== Segment start ==
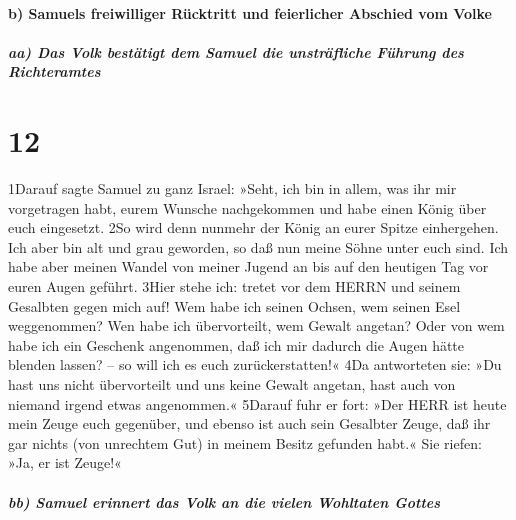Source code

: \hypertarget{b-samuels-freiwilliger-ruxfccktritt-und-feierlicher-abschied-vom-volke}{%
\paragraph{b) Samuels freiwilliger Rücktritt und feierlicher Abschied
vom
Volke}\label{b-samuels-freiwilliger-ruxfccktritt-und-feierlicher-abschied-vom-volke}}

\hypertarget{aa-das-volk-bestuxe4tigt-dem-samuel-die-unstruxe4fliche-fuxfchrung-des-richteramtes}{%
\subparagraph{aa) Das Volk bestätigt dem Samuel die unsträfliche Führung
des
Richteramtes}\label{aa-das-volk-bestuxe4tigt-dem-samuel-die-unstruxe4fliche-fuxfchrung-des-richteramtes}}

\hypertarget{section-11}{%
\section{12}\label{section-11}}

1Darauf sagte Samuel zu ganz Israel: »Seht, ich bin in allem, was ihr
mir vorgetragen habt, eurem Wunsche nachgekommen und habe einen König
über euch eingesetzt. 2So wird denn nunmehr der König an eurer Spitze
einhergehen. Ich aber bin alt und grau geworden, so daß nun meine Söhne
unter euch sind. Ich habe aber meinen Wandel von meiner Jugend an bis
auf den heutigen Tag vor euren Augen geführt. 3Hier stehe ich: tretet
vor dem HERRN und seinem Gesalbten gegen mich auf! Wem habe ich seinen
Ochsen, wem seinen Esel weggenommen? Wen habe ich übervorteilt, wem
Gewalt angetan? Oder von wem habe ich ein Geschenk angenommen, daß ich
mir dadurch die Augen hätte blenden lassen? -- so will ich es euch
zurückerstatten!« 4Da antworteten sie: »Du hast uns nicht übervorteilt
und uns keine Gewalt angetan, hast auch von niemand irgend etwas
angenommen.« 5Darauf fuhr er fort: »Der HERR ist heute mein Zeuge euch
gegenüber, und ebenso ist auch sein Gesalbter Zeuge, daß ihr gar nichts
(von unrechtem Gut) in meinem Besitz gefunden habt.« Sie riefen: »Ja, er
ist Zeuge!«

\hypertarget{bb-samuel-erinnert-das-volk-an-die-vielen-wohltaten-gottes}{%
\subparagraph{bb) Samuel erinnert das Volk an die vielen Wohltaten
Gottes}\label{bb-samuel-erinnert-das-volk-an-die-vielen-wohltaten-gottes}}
== Segment end ==
[THE TASK] Give back the whole of the material exactly, with the pictures removed.

[TASK RESPONSE]
Source code

: \hypertarget{b-samuels-freiwilliger-ruxfccktritt-und-feierlicher-abschied-vom-volke}{%
\paragraph{b) Samuels freiwilliger Rücktritt und feierlicher Abschied
vom
Volke}\label{b-samuels-freiwilliger-ruxfccktritt-und-feierlicher-abschied-vom-volke}}

\hypertarget{aa-das-volk-bestuxe4tigt-dem-samuel-die-unstruxe4fliche-fuxfchrung-des-richteramtes}{%
\subparagraph{aa) Das Volk bestätigt dem Samuel die unsträfliche Führung
des
Richteramtes}\label{aa-das-volk-bestuxe4tigt-dem-samuel-die-unstruxe4fliche-fuxfchrung-des-richteramtes}}

\hypertarget{section-11}{%
\section{12}\label{section-11}}

1Darauf sagte Samuel zu ganz Israel: »Seht, ich bin in allem, was ihr
mir vorgetragen habt, eurem Wunsche nachgekommen und habe einen König
über euch eingesetzt. 2So wird denn nunmehr der König an eurer Spitze
einhergehen. Ich aber bin alt und grau geworden, so daß nun meine Söhne
unter euch sind. Ich habe aber meinen Wandel von meiner Jugend an bis
auf den heutigen Tag vor euren Augen geführt. 3Hier stehe ich: tretet
vor dem HERRN und seinem Gesalbten gegen mich auf! Wem habe ich seinen
Ochsen, wem seinen Esel weggenommen? Wen habe ich übervorteilt, wem
Gewalt angetan? Oder von wem habe ich ein Geschenk angenommen, daß ich
mir dadurch die Augen hätte blenden lassen? -- so will ich es euch
zurückerstatten!« 4Da antworteten sie: »Du hast uns nicht übervorteilt
und uns keine Gewalt angetan, hast auch von niemand irgend etwas
angenommen.« 5Darauf fuhr er fort: »Der HERR ist heute mein Zeuge euch
gegenüber, und ebenso ist auch sein Gesalbter Zeuge, daß ihr gar nichts
(von unrechtem Gut) in meinem Besitz gefunden habt.« Sie riefen: »Ja, er
ist Zeuge!«

\hypertarget{bb-samuel-erinnert-das-volk-an-die-vielen-wohltaten-gottes}{%
\subparagraph{bb) Samuel erinnert das Volk an die vielen Wohltaten
Gottes}\label{bb-samuel-erinnert-das-volk-an-die-vielen-wohltaten-gottes}}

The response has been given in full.